Pero en ningún momento localizo su nombre. Solo un apodo: Hub. Pocas letras para una contraseña pero es que en algún momento se nos ocurrió llamarnos el uno al otro así.

Hago por convencerme de que mis esfuerzos no llegarán a ninguna parte, especialmente si sigo buscando donde no toca. Vuelvo a tapar el pasado descompuesto con ayuda de gaveta y cemento, y envío al limbo decenas de miles de palabras que en su tiempo hicieron de puente, colgante eso sí. Dejo en paz los captchas y escojo el café que peor me siente de la máquina Vending.

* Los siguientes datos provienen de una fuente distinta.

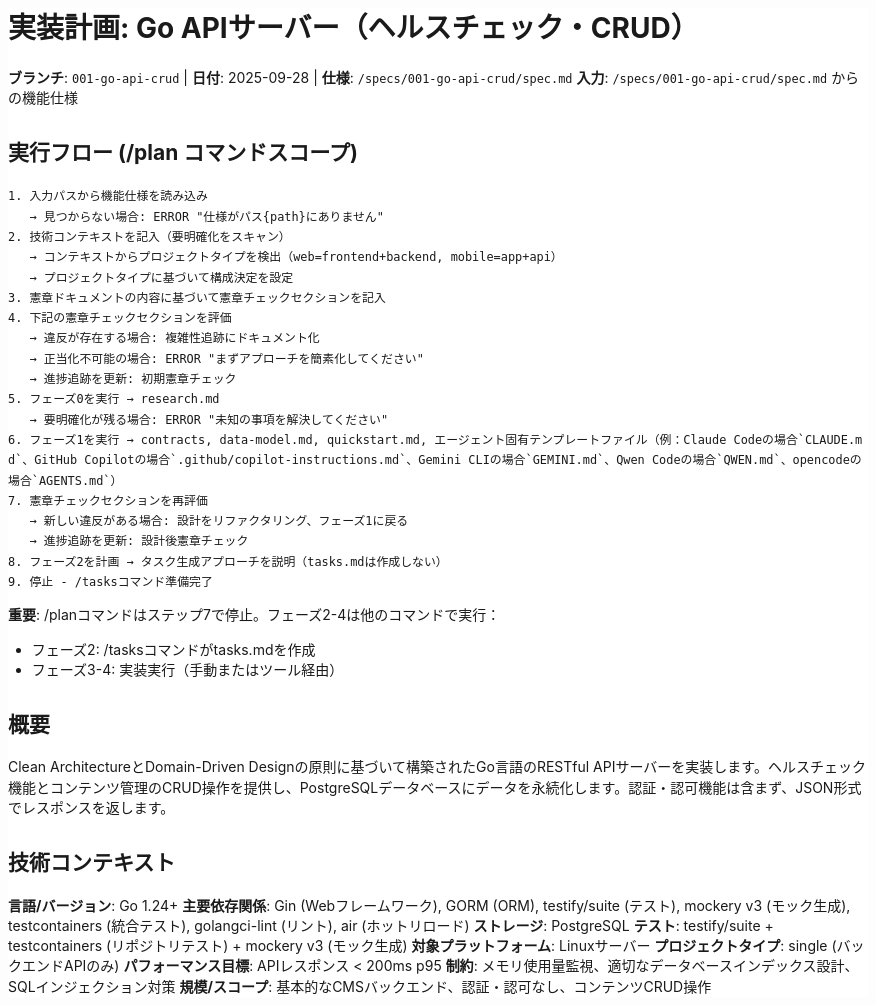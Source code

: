 
# 実装計画: Go APIサーバー（ヘルスチェック・CRUD）

**ブランチ**: `001-go-api-crud` | **日付**: 2025-09-28 | **仕様**: `/specs/001-go-api-crud/spec.md`
**入力**: `/specs/001-go-api-crud/spec.md` からの機能仕様

## 実行フロー (/plan コマンドスコープ)
```
1. 入力パスから機能仕様を読み込み
   → 見つからない場合: ERROR "仕様がパス{path}にありません"
2. 技術コンテキストを記入（要明確化をスキャン）
   → コンテキストからプロジェクトタイプを検出（web=frontend+backend, mobile=app+api）
   → プロジェクトタイプに基づいて構成決定を設定
3. 憲章ドキュメントの内容に基づいて憲章チェックセクションを記入
4. 下記の憲章チェックセクションを評価
   → 違反が存在する場合: 複雑性追跡にドキュメント化
   → 正当化不可能の場合: ERROR "まずアプローチを簡素化してください"
   → 進捗追跡を更新: 初期憲章チェック
5. フェーズ0を実行 → research.md
   → 要明確化が残る場合: ERROR "未知の事項を解決してください"
6. フェーズ1を実行 → contracts, data-model.md, quickstart.md, エージェント固有テンプレートファイル（例：Claude Codeの場合`CLAUDE.md`、GitHub Copilotの場合`.github/copilot-instructions.md`、Gemini CLIの場合`GEMINI.md`、Qwen Codeの場合`QWEN.md`、opencodeの場合`AGENTS.md`）
7. 憲章チェックセクションを再評価
   → 新しい違反がある場合: 設計をリファクタリング、フェーズ1に戻る
   → 進捗追跡を更新: 設計後憲章チェック
8. フェーズ2を計画 → タスク生成アプローチを説明（tasks.mdは作成しない）
9. 停止 - /tasksコマンド準備完了
```

**重要**: /planコマンドはステップ7で停止。フェーズ2-4は他のコマンドで実行：
- フェーズ2: /tasksコマンドがtasks.mdを作成
- フェーズ3-4: 実装実行（手動またはツール経由）

## 概要
Clean ArchitectureとDomain-Driven Designの原則に基づいて構築されたGo言語のRESTful APIサーバーを実装します。ヘルスチェック機能とコンテンツ管理のCRUD操作を提供し、PostgreSQLデータベースにデータを永続化します。認証・認可機能は含まず、JSON形式でレスポンスを返します。

## 技術コンテキスト
**言語/バージョン**: Go 1.24+
**主要依存関係**: Gin (Webフレームワーク), GORM (ORM), testify/suite (テスト), mockery v3 (モック生成), testcontainers (統合テスト), golangci-lint (リント), air (ホットリロード)
**ストレージ**: PostgreSQL
**テスト**: testify/suite + testcontainers (リポジトリテスト) + mockery v3 (モック生成)
**対象プラットフォーム**: Linuxサーバー
**プロジェクトタイプ**: single (バックエンドAPIのみ)
**パフォーマンス目標**: APIレスポンス < 200ms p95
**制約**: メモリ使用量監視、適切なデータベースインデックス設計、SQLインジェクション対策
**規模/スコープ**: 基本的なCMSバックエンド、認証・認可なし、コンテンツCRUD操作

Con la lucidez del primer trago, envío a mis superiores el artículo sobre todo aquello que ni correspondemos ni nos corresponde. Imprimo la parte de Memoria que he ido regurgitando a lo largo de la semana y cuño todas las páginas con la frase Ojalá estuvieras aquí.  Con ellas hago después un ejército de avioncitos de papel que arrojo por la ventana, esperando que alguno llegue a buen puerto, como la nota de un náufrago.

Me da por pensar que en ningún momento supiera su nombre. Ni que este detalle nos importara  entonces lo más mínimo. Es muy posible que a 420 km de distancia, ella deba cruzar hoy a pie la ciudad para dirigirse a su trabajo, pues ha olvidado mi fecha de nacimiento, que eso y no otra cosa es el pin de la tarjeta de crédito con la que no puede pagar la gasolina de su coche.